### [Work task]
The response must restate all of the data word for word.

### [Given records]
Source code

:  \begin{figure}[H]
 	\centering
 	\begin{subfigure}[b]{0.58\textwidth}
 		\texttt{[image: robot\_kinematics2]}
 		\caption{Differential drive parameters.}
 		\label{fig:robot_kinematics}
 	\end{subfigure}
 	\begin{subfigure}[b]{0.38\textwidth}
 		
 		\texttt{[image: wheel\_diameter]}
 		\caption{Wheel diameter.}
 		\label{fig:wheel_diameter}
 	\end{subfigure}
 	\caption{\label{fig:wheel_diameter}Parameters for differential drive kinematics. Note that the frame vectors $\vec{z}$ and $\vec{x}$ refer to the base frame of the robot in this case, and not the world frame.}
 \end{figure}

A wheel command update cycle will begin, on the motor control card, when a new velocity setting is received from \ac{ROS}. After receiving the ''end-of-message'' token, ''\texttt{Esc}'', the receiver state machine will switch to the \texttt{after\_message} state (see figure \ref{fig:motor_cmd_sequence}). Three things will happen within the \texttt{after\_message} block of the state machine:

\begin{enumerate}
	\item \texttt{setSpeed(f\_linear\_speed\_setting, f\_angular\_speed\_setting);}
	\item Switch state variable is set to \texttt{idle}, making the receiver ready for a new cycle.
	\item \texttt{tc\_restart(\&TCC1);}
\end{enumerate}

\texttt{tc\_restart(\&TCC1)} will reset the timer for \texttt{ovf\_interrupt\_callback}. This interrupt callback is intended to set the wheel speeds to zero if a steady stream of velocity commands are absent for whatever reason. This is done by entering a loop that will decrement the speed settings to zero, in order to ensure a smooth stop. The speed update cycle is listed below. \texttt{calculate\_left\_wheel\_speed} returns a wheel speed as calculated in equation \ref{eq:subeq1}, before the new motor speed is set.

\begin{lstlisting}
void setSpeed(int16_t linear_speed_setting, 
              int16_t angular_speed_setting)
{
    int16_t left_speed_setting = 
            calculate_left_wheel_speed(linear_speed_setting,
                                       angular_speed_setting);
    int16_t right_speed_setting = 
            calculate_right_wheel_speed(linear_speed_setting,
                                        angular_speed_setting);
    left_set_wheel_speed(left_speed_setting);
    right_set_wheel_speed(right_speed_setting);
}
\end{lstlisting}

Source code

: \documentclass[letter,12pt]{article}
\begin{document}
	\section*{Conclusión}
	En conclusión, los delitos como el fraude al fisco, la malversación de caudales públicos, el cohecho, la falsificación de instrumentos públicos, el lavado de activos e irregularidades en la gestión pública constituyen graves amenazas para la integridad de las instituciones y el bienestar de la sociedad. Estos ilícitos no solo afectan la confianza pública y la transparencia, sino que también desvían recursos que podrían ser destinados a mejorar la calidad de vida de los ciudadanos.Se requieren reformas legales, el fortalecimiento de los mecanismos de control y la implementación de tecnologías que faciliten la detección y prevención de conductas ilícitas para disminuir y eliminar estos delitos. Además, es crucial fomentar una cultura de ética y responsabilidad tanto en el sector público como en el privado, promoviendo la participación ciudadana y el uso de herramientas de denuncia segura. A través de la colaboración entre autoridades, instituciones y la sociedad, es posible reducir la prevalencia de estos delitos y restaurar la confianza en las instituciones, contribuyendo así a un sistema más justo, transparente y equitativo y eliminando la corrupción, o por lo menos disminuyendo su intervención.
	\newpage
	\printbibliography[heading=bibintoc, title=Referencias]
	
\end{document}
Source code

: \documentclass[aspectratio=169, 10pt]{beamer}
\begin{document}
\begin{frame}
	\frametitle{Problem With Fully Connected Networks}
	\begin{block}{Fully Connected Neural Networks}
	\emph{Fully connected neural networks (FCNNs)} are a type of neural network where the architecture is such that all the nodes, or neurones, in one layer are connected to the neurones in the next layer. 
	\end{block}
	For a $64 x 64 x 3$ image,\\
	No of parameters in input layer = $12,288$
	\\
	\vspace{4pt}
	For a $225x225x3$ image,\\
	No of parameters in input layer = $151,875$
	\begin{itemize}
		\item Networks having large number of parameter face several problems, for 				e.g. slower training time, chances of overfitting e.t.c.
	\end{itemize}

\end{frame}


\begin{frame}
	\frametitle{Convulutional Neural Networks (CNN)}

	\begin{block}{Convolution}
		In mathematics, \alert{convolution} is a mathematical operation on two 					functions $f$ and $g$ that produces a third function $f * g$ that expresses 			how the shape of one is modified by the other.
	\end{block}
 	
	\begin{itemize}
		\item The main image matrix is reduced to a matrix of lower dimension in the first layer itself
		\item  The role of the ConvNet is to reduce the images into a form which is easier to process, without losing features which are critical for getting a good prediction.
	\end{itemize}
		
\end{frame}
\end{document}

### [Solution to the exercise]
Source code

:  \begin{figure}[H]
 	\centering
 	\begin{subfigure}[b]{0.58\textwidth}
 		\texttt{[image: robot\_kinematics2]}
 		\caption{Differential drive parameters.}
 		\label{fig:robot_kinematics}
 	\end{subfigure}
 	\begin{subfigure}[b]{0.38\textwidth}
 		
 		\texttt{[image: wheel\_diameter]}
 		\caption{Wheel diameter.}
 		\label{fig:wheel_diameter}
 	\end{subfigure}
 	\caption{\label{fig:wheel_diameter}Parameters for differential drive kinematics. Note that the frame vectors $\vec{z}$ and $\vec{x}$ refer to the base frame of the robot in this case, and not the world frame.}
 \end{figure}

A wheel command update cycle will begin, on the motor control card, when a new velocity setting is received from \ac{ROS}. After receiving the ''end-of-message'' token, ''\texttt{Esc}'', the receiver state machine will switch to the \texttt{after\_message} state (see figure \ref{fig:motor_cmd_sequence}). Three things will happen within the \texttt{after\_message} block of the state machine:

\begin{enumerate}
	\item \texttt{setSpeed(f\_linear\_speed\_setting, f\_angular\_speed\_setting);}
	\item Switch state variable is set to \texttt{idle}, making the receiver ready for a new cycle.
	\item \texttt{tc\_restart(\&TCC1);}
\end{enumerate}

\texttt{tc\_restart(\&TCC1)} will reset the timer for \texttt{ovf\_interrupt\_callback}. This interrupt callback is intended to set the wheel speeds to zero if a steady stream of velocity commands are absent for whatever reason. This is done by entering a loop that will decrement the speed settings to zero, in order to ensure a smooth stop. The speed update cycle is listed below. \texttt{calculate\_left\_wheel\_speed} returns a wheel speed as calculated in equation \ref{eq:subeq1}, before the new motor speed is set.

\begin{lstlisting}
void setSpeed(int16_t linear_speed_setting, 
              int16_t angular_speed_setting)
{
    int16_t left_speed_setting = 
            calculate_left_wheel_speed(linear_speed_setting,
                                       angular_speed_setting);
    int16_t right_speed_setting = 
            calculate_right_wheel_speed(linear_speed_setting,
                                        angular_speed_setting);
    left_set_wheel_speed(left_speed_setting);
    right_set_wheel_speed(right_speed_setting);
}
\end{lstlisting}

Source code

: \documentclass[letter,12pt]{article}
\begin{document}
	\section*{Conclusión}
	En conclusión, los delitos como el fraude al fisco, la malversación de caudales públicos, el cohecho, la falsificación de instrumentos públicos, el lavado de activos e irregularidades en la gestión pública constituyen graves amenazas para la integridad de las instituciones y el bienestar de la sociedad. Estos ilícitos no solo afectan la confianza pública y la transparencia, sino que también desvían recursos que podrían ser destinados a mejorar la calidad de vida de los ciudadanos.Se requieren reformas legales, el fortalecimiento de los mecanismos de control y la implementación de tecnologías que faciliten la detección y prevención de conductas ilícitas para disminuir y eliminar estos delitos. Además, es crucial fomentar una cultura de ética y responsabilidad tanto en el sector público como en el privado, promoviendo la participación ciudadana y el uso de herramientas de denuncia segura. A través de la colaboración entre autoridades, instituciones y la sociedad, es posible reducir la prevalencia de estos delitos y restaurar la confianza en las instituciones, contribuyendo así a un sistema más justo, transparente y equitativo y eliminando la corrupción, o por lo menos disminuyendo su intervención.
	\newpage
	\printbibliography[heading=bibintoc, title=Referencias]
	
\end{document}
Source code

: \documentclass[aspectratio=169, 10pt]{beamer}
\begin{document}
\begin{frame}
	\frametitle{Problem With Fully Connected Networks}
	\begin{block}{Fully Connected Neural Networks}
	\emph{Fully connected neural networks (FCNNs)} are a type of neural network where the architecture is such that all the nodes, or neurones, in one layer are connected to the neurones in the next layer. 
	\end{block}
	For a $64 x 64 x 3$ image,\\
	No of parameters in input layer = $12,288$
	\\
	\vspace{4pt}
	For a $225x225x3$ image,\\
	No of parameters in input layer = $151,875$
	\begin{itemize}
		\item Networks having large number of parameter face several problems, for 				e.g. slower training time, chances of overfitting e.t.c.
	\end{itemize}

\end{frame}


\begin{frame}
	\frametitle{Convulutional Neural Networks (CNN)}

	\begin{block}{Convolution}
		In mathematics, \alert{convolution} is a mathematical operation on two 					functions $f$ and $g$ that produces a third function $f * g$ that expresses 			how the shape of one is modified by the other.
	\end{block}
 	
	\begin{itemize}
		\item The main image matrix is reduced to a matrix of lower dimension in the first layer itself
		\item  The role of the ConvNet is to reduce the images into a form which is easier to process, without losing features which are critical for getting a good prediction.
	\end{itemize}
		
\end{frame}
\end{document}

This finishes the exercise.